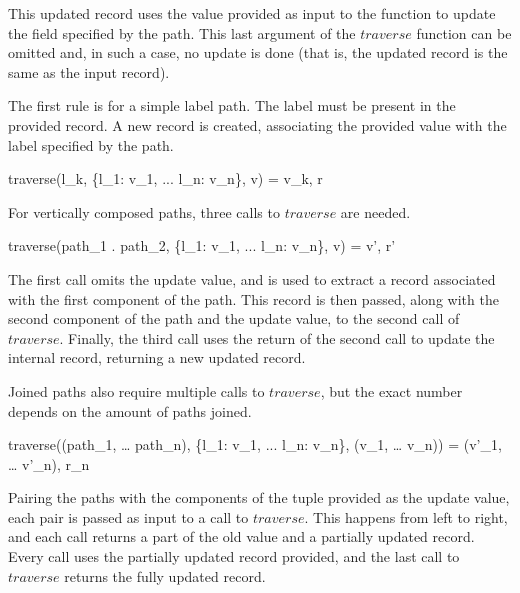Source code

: \documentclass{article}
\begin{document}
This updated record uses the value provided as input to the function to update the field specified by the path.
This last argument of the $traverse$ function can be omitted and, in such a case, no update is done (that is, the updated record is the same as the input record).

\medskip

The first rule is for a simple label path.
The label must be present in the provided record.
A new record is created, associating the provided value with the label specified by the path.

    {traverse(l_k, \{l_1: v_1, ... l_n: v_n\}, v) = v_k, r}

For vertically composed paths, three calls to $traverse$ are needed.

    {traverse(path_1 \; . \; path_2, \{l_1: v_1, ... l_n: v_n\}, v) = v', r'}

The first call omits the update value, and is used to extract a record associated with the first component of the path.
This record is then passed, along with the second component of the path and the update value, to the second call of $traverse$.
Finally, the third call uses the return of the second call to update the internal record, returning a new updated record.

\bigskip

Joined paths also require multiple calls to $traverse$, but the exact number depends on the amount of paths joined.

    {traverse((path_1, \; \dots \; path_n), \{l_1: v_1, ... l_n: v_n\}, (v_1, \; \dots \; v_n)) = (v'_1, \; \dots \; v'_n), r_n}

Pairing the paths with the components of the tuple provided as the update value, each pair is passed as input to a call to $traverse$.
This happens from left to right, and each call returns a part of the old value and a partially updated record.
Every call uses the partially updated record provided, and the last call to $traverse$ returns the fully updated record.
\end{document}
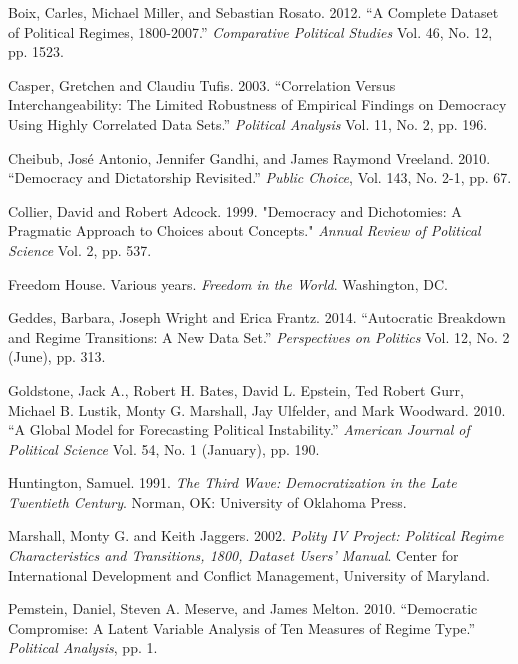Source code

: \documentclass[letterpaper]{article}
\begin{document}
\begin{thebibliography}{1}

 Boix, Carles, Michael Miller, and Sebastian Rosato. 2012. “A Complete Dataset of Political Regimes, 1800-2007.” \textit{Comparative Political Studies} Vol. 46, No. 12, pp. 1523.

 Casper, Gretchen and Claudiu Tufis. 2003. “Correlation Versus Interchangeability: The Limited Robustness of Empirical Findings on Democracy Using Highly Correlated Data Sets.” \textit{Political Analysis} Vol. 11, No. 2, pp. 196.

 Cheibub, José Antonio, Jennifer Gandhi, and James Raymond Vreeland. 2010. “Democracy and Dictatorship Revisited.” \textit{Public Choice}, Vol. 143, No. 2-1, pp. 67.

 Collier, David and Robert Adcock. 1999. "Democracy and Dichotomies: A Pragmatic Approach to Choices about Concepts." \textit{Annual Review of Political Science} Vol. 2, pp. 537.

 Freedom House. Various years. \textit{Freedom in the World}. Washington, DC.

 Geddes, Barbara, Joseph Wright and Erica Frantz. 2014. “Autocratic Breakdown and Regime Transitions: A New Data Set.” \textit{Perspectives on Politics} Vol. 12, No. 2 (June), pp. 313.

 Goldstone, Jack A., Robert H. Bates, David L. Epstein, Ted Robert Gurr, Michael B. Lustik, Monty G. Marshall, Jay Ulfelder, and Mark Woodward. 2010. “A Global Model for Forecasting Political Instability.” \textit{American Journal of Political Science} Vol. 54, No. 1 (January), pp. 190.

 Huntington, Samuel. 1991. \textit{The Third Wave: Democratization in the Late Twentieth Century}. Norman, OK: University of Oklahoma Press.

 Marshall, Monty G. and Keith Jaggers. 2002. \textit{Polity IV Project: Political Regime Characteristics and Transitions, 1800, Dataset Users’ Manual}. Center for International Development and Conflict Management, University of Maryland.

 Pemstein, Daniel, Steven A. Meserve, and James Melton. 2010. “Democratic Compromise: A Latent Variable Analysis of Ten Measures of Regime Type.” \textit{Political Analysis}, pp. 1.


\end{thebibliography}
\end{document}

| Exercise objective |
Transcribe exactly, please, the lines from the one with "Pemstein, Daniel, Steven" to the last line of the entries above, ends included.

| Result of this task |
 Pemstein, Daniel, Steven A. Meserve, and James Melton. 2010. “Democratic Compromise: A Latent Variable Analysis of Ten Measures of Regime Type.” \textit{Political Analysis}, pp. 1.


\end{thebibliography}
\end{document}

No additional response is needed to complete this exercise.